The holding of the AGM and the election of the office bears including BCCI president was slated to be held Dec 17.
The court passed the order on the plea of the board which said that under its rules it could postpone the holding of the AGM and the election of the office bearers till December 31, 2014, and beyond that it would require the order of the court.
Senior counsel C.A. Sundram who appeared for the BCCI urged the court to pass the order and adjourn the hearing on the Public Interest Litigation (PIL) raised by Cricket Association of Bihar (CAB) till Dec 15.
CAB has sought the ouster of Srinivasan as the board president on the grounds of conflict of interest, being the president of the cricketing body and also the owner of IPL franchisee Chennai Super Kings (CSK).
The PIL is also seeking the cancellation of CSK on the ground of ‘team official’ Meiyappan’s alleged involvement in betting.
Earlier, N. Srinivasan, the board’s sidelined chief, told the court that if he is re-elected, he would stay away from the Indian Premier League (IPL) governing council meeting or any meeting of the board relating to IPL till a proposed committee decides on the larger question of conflict of interest in the affairs of cricketing body including his role as the board chief and the owner of CSK.
Srinivasan is the vice-chairman and the managing director of India Cement Limited that owns CSK.
Responding to a poser from the court Tuesday, senior counsel Kapil Sibal told the court that Srinivasan would stay away from the governing council and its activities and also from the Board of Control for Cricket in India (BCCI) meetings related to the IPL.
Sibal said: “Mr N. Srinivasan further undertakes that if he is elected as president of BCCI, till the (proposed) committee suggests the procedure to deal with the issue of conflict of interest, he will not attend any IPL governing council meeting or any other IPL related discussion in any meeting of working committee or general body meeting of the BCCI.”
This the court was told in a note on the scope of reference of the committee to be appointed by the apex court or the BCCI into the question of conflict of interest. The note said the committee could suggest “the sanctions to be imposed, in accordance with the applicable IPL rules on person prima facie found to be involved in the act of backing by the Mudgal Committee.”

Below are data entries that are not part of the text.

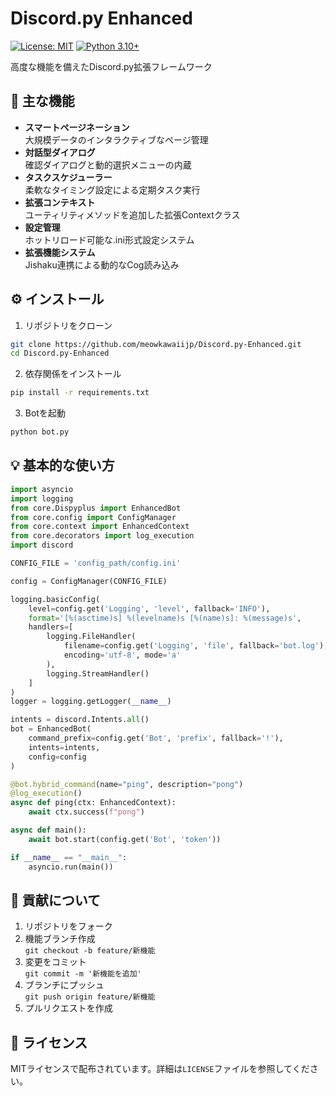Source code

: # Discord.py Enhanced

[![License: MIT](https://img.shields.io/badge/License-MIT-yellow.svg)](https://opensource.org/licenses/MIT)
[![Python 3.10+](https://img.shields.io/badge/python-3.10+-blue.svg)](https://www.python.org/downloads/)

高度な機能を備えたDiscord.py拡張フレームワーク

## 🚀 主な機能

- **スマートページネーション**  
  大規模データのインタラクティブなページ管理
- **対話型ダイアログ**  
  確認ダイアログと動的選択メニューの内蔵
- **タスクスケジューラー**  
  柔軟なタイミング設定による定期タスク実行
- **拡張コンテキスト**  
  ユーティリティメソッドを追加した拡張Contextクラス
- **設定管理**  
  ホットリロード可能な.ini形式設定システム
- **拡張機能システム**  
  Jishaku連携による動的なCog読み込み

## ⚙️ インストール

1. リポジトリをクローン
```bash
git clone https://github.com/meowkawaiijp/Discord.py-Enhanced.git
cd Discord.py-Enhanced
```

2. 依存関係をインストール
```bash
pip install -r requirements.txt
```

3. Botを起動
```bash
python bot.py
```

## 💡 基本的な使い方

```python
import asyncio
import logging
from core.Dispyplus import EnhancedBot
from core.config import ConfigManager
from core.context import EnhancedContext
from core.decorators import log_execution
import discord

CONFIG_FILE = 'config_path/config.ini'

config = ConfigManager(CONFIG_FILE)

logging.basicConfig(
    level=config.get('Logging', 'level', fallback='INFO'),
    format='[%(asctime)s] %(levelname)s [%(name)s]: %(message)s',
    handlers=[
        logging.FileHandler(
            filename=config.get('Logging', 'file', fallback='bot.log'),
            encoding='utf-8', mode='a'
        ),
        logging.StreamHandler()
    ]
)
logger = logging.getLogger(__name__)

intents = discord.Intents.all()
bot = EnhancedBot(
    command_prefix=config.get('Bot', 'prefix', fallback='!'),
    intents=intents,
    config=config
)

@bot.hybrid_command(name="ping", description="pong")
@log_execution()
async def ping(ctx: EnhancedContext):
    await ctx.success(f"pong")

async def main():
    await bot.start(config.get('Bot', 'token'))

if __name__ == "__main__":
    asyncio.run(main())
```

## 🤝 貢献について

1. リポジトリをフォーク
2. 機能ブランチ作成  
   `git checkout -b feature/新機能`
3. 変更をコミット  
   `git commit -m '新機能を追加'`
4. ブランチにプッシュ  
   `git push origin feature/新機能`
5. プルリクエストを作成

## 📜 ライセンス

MITライセンスで配布されています。詳細は`LICENSE`ファイルを参照してください。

The committee may also determine the liability of the franchisees for the act of backing by their “team officials and to suggest the consequential sanctions that can be imposed on them in accordance with the IPL rules”.
The note said that another term of reference for the proposed committee would be to “consider and suggest a mechanism to identify the potential conflict of interest in the BCCI and to suggest the procedure to be adopted for dealing with situations of potential conflict of interest”.
Opposing the plea by the CAB seeking the cancellation of CSK, Sibal told the court that for betting under the board’s Anti-Corruption Code a person may be suspended for minimum two years or maximum of five years.
He told the court saying that anti-corruption code of BCCI was applicable to players, coaches, umpires and other who are nationally accredited and have represented Indian cricket overseas.
Brushing aside Sibal’s defence as “technical” Justice Kalifulla asked Sibal to read other provisions of the anti-corruption code.
“You are covered by the anti-corruption code of the BCCI. You can’t say that if you are involved in betting but you are not nationally accredited (as a player, coach, umpire or others) then you are not covered by the anti-corruption code of the BCCI or outside it”, Justice Kalifulla said.
Saying that different people will be covered by different regulations, Sibal said, “There is a finding in my favour. If the court wants to further look into it that is a different matter. At the moment there is a finding in my favour (by Mudgal Committee).”
Defending the BCCI rules regarding the conflict of interest, C.A Sundaram, appearing for the board, told the court the “question is while discharging function under these rules whether there was a malafide or unfair act. He said that if there was no malafide or unfair action in discharge of its functions then court should not intervene.”
The court was also apparently displeased with India Cements Limited’s counsel Mahesh Jethmalani’s submission that Meiyappan might be betting from his home and hence could not be held responsible for his conduct at his home.
“Then you may have to see that such people are not around you,” Justice Thakur told Jethmalani, clearly unimpressed by the submission.